**Action item**
Return every record below exactly as written, omitting any pictures.
╭─ Data for processing
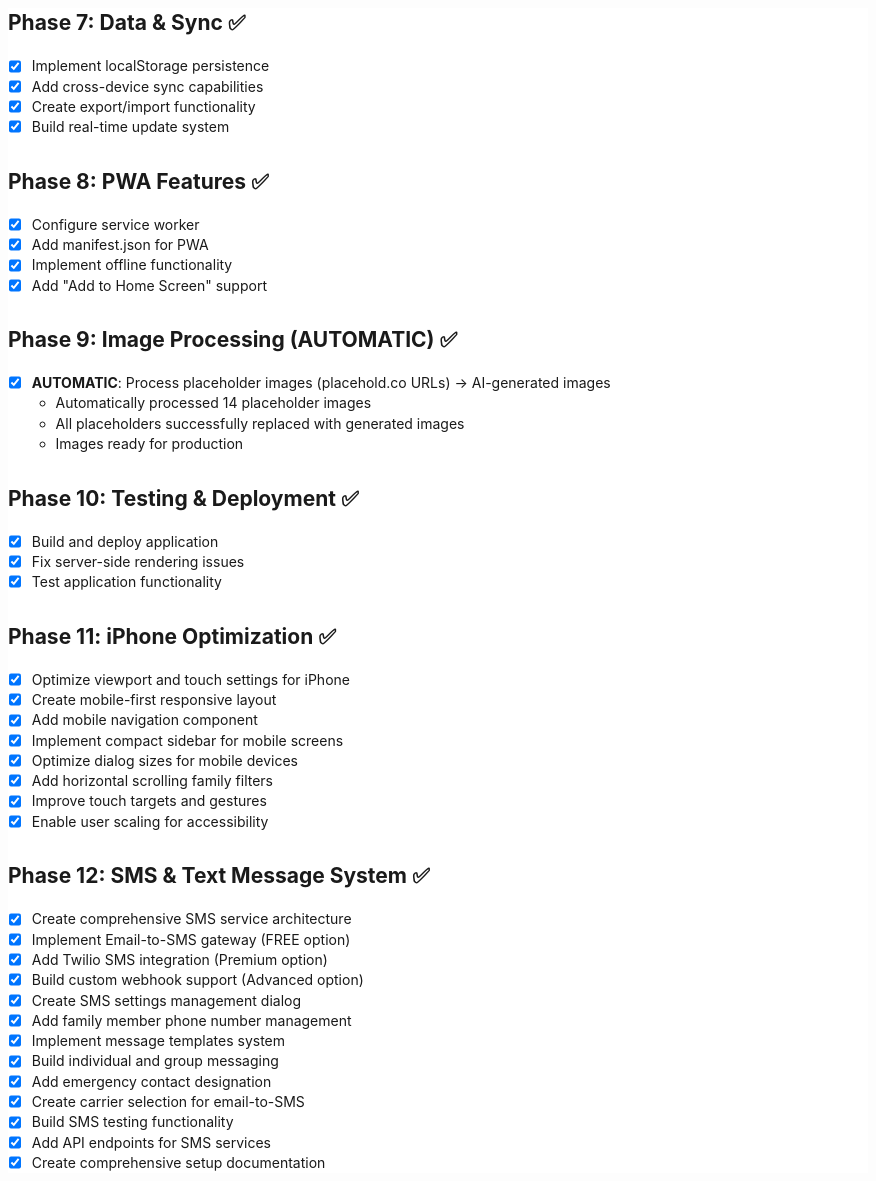 ## Phase 7: Data & Sync ✅
- [x] Implement localStorage persistence
- [x] Add cross-device sync capabilities
- [x] Create export/import functionality
- [x] Build real-time update system

## Phase 8: PWA Features ✅
- [x] Configure service worker
- [x] Add manifest.json for PWA
- [x] Implement offline functionality
- [x] Add "Add to Home Screen" support

## Phase 9: Image Processing (AUTOMATIC) ✅
- [x] **AUTOMATIC**: Process placeholder images (placehold.co URLs) → AI-generated images
  - Automatically processed 14 placeholder images
  - All placeholders successfully replaced with generated images
  - Images ready for production

## Phase 10: Testing & Deployment ✅
- [x] Build and deploy application
- [x] Fix server-side rendering issues
- [x] Test application functionality

## Phase 11: iPhone Optimization ✅
- [x] Optimize viewport and touch settings for iPhone
- [x] Create mobile-first responsive layout
- [x] Add mobile navigation component
- [x] Implement compact sidebar for mobile screens
- [x] Optimize dialog sizes for mobile devices
- [x] Add horizontal scrolling family filters
- [x] Improve touch targets and gestures
- [x] Enable user scaling for accessibility

## Phase 12: SMS & Text Message System ✅
- [x] Create comprehensive SMS service architecture
- [x] Implement Email-to-SMS gateway (FREE option)
- [x] Add Twilio SMS integration (Premium option)
- [x] Build custom webhook support (Advanced option)
- [x] Create SMS settings management dialog
- [x] Add family member phone number management
- [x] Implement message templates system
- [x] Build individual and group messaging
- [x] Add emergency contact designation
- [x] Create carrier selection for email-to-SMS
- [x] Build SMS testing functionality
- [x] Add API endpoints for SMS services
- [x] Create comprehensive setup documentation
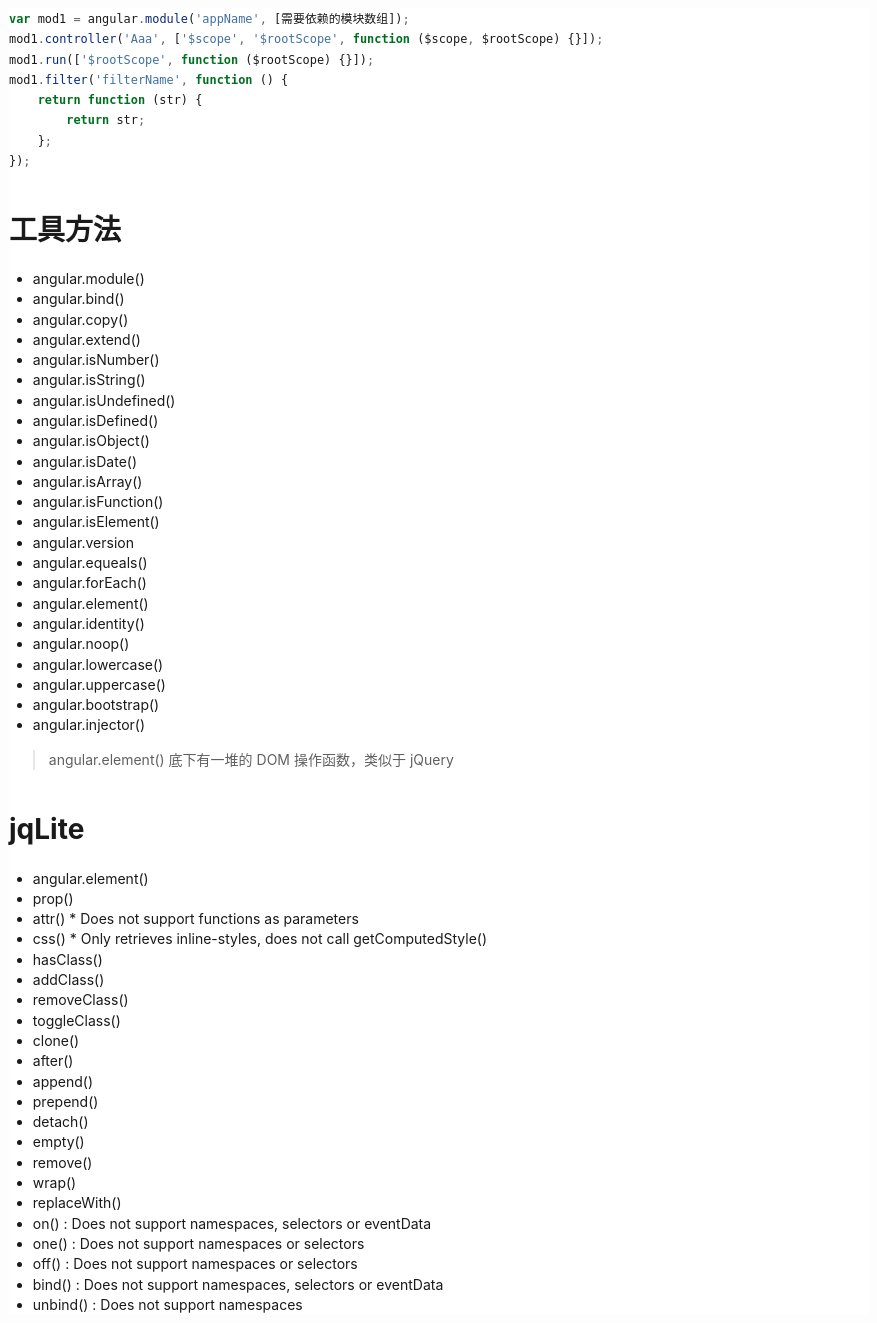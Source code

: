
```js
var mod1 = angular.module('appName', [需要依赖的模块数组]);
mod1.controller('Aaa', ['$scope', '$rootScope', function ($scope, $rootScope) {}]);
mod1.run(['$rootScope', function ($rootScope) {}]);
mod1.filter('filterName', function () {
    return function (str) {
        return str;
    };
});
```

# 工具方法

-   angular.module()
-   angular.bind()
-   angular.copy()
-   angular.extend()
-   angular.isNumber()
-   angular.isString()
-   angular.isUndefined()
-   angular.isDefined()
-   angular.isObject()
-   angular.isDate()
-   angular.isArray()
-   angular.isFunction()
-   angular.isElement()
-   angular.version
-   angular.equeals()
-   angular.forEach()
-   angular.element()
-   angular.identity()
-   angular.noop()
-   angular.lowercase()
-   angular.uppercase()
-   angular.bootstrap()
-   angular.injector()

> angular.element() 底下有一堆的 DOM 操作函数，类似于 jQuery

# jqLite

-   angular.element()
-   prop()
-   attr() \* Does not support functions as parameters
-   css() \* Only retrieves inline-styles, does not call getComputedStyle()
-   hasClass()
-   addClass()
-   removeClass()
-   toggleClass()
-   clone()
-   after()
-   append()
-   prepend()
-   detach()
-   empty()
-   remove()
-   wrap()
-   replaceWith()
-   on() : Does not support namespaces, selectors or eventData
-   one() : Does not support namespaces or selectors
-   off() : Does not support namespaces or selectors
-   bind() : Does not support namespaces, selectors or eventData
-   unbind() : Does not support namespaces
╰─
**Written answer**
 ## Phase 7: Data & Sync ✅
- [x] Implement localStorage persistence
- [x] Add cross-device sync capabilities
- [x] Create export/import functionality
- [x] Build real-time update system

## Phase 8: PWA Features ✅
- [x] Configure service worker
- [x] Add manifest.json for PWA
- [x] Implement offline functionality
- [x] Add "Add to Home Screen" support

## Phase 9: Image Processing (AUTOMATIC) ✅
- [x] **AUTOMATIC**: Process placeholder images (placehold.co URLs) → AI-generated images
  - Automatically processed 14 placeholder images
  - All placeholders successfully replaced with generated images
  - Images ready for production

## Phase 10: Testing & Deployment ✅
- [x] Build and deploy application
- [x] Fix server-side rendering issues
- [x] Test application functionality

## Phase 11: iPhone Optimization ✅
- [x] Optimize viewport and touch settings for iPhone
- [x] Create mobile-first responsive layout
- [x] Add mobile navigation component
- [x] Implement compact sidebar for mobile screens
- [x] Optimize dialog sizes for mobile devices
- [x] Add horizontal scrolling family filters
- [x] Improve touch targets and gestures
- [x] Enable user scaling for accessibility

## Phase 12: SMS & Text Message System ✅
- [x] Create comprehensive SMS service architecture
- [x] Implement Email-to-SMS gateway (FREE option)
- [x] Add Twilio SMS integration (Premium option)
- [x] Build custom webhook support (Advanced option)
- [x] Create SMS settings management dialog
- [x] Add family member phone number management
- [x] Implement message templates system
- [x] Build individual and group messaging
- [x] Add emergency contact designation
- [x] Create carrier selection for email-to-SMS
- [x] Build SMS testing functionality
- [x] Add API endpoints for SMS services
- [x] Create comprehensive setup documentation
Source code

:
```js
var mod1 = angular.module('appName', [需要依赖的模块数组]);
mod1.controller('Aaa', ['$scope', '$rootScope', function ($scope, $rootScope) {}]);
mod1.run(['$rootScope', function ($rootScope) {}]);
mod1.filter('filterName', function () {
    return function (str) {
        return str;
    };
});
```

# 工具方法

-   angular.module()
-   angular.bind()
-   angular.copy()
-   angular.extend()
-   angular.isNumber()
-   angular.isString()
-   angular.isUndefined()
-   angular.isDefined()
-   angular.isObject()
-   angular.isDate()
-   angular.isArray()
-   angular.isFunction()
-   angular.isElement()
-   angular.version
-   angular.equeals()
-   angular.forEach()
-   angular.element()
-   angular.identity()
-   angular.noop()
-   angular.lowercase()
-   angular.uppercase()
-   angular.bootstrap()
-   angular.injector()

> angular.element() 底下有一堆的 DOM 操作函数，类似于 jQuery

# jqLite

-   angular.element()
-   prop()
-   attr() \* Does not support functions as parameters
-   css() \* Only retrieves inline-styles, does not call getComputedStyle()
-   hasClass()
-   addClass()
-   removeClass()
-   toggleClass()
-   clone()
-   after()
-   append()
-   prepend()
-   detach()
-   empty()
-   remove()
-   wrap()
-   replaceWith()
-   on() : Does not support namespaces, selectors or eventData
-   one() : Does not support namespaces or selectors
-   off() : Does not support namespaces or selectors
-   bind() : Does not support namespaces, selectors or eventData
-   unbind() : Does not support namespaces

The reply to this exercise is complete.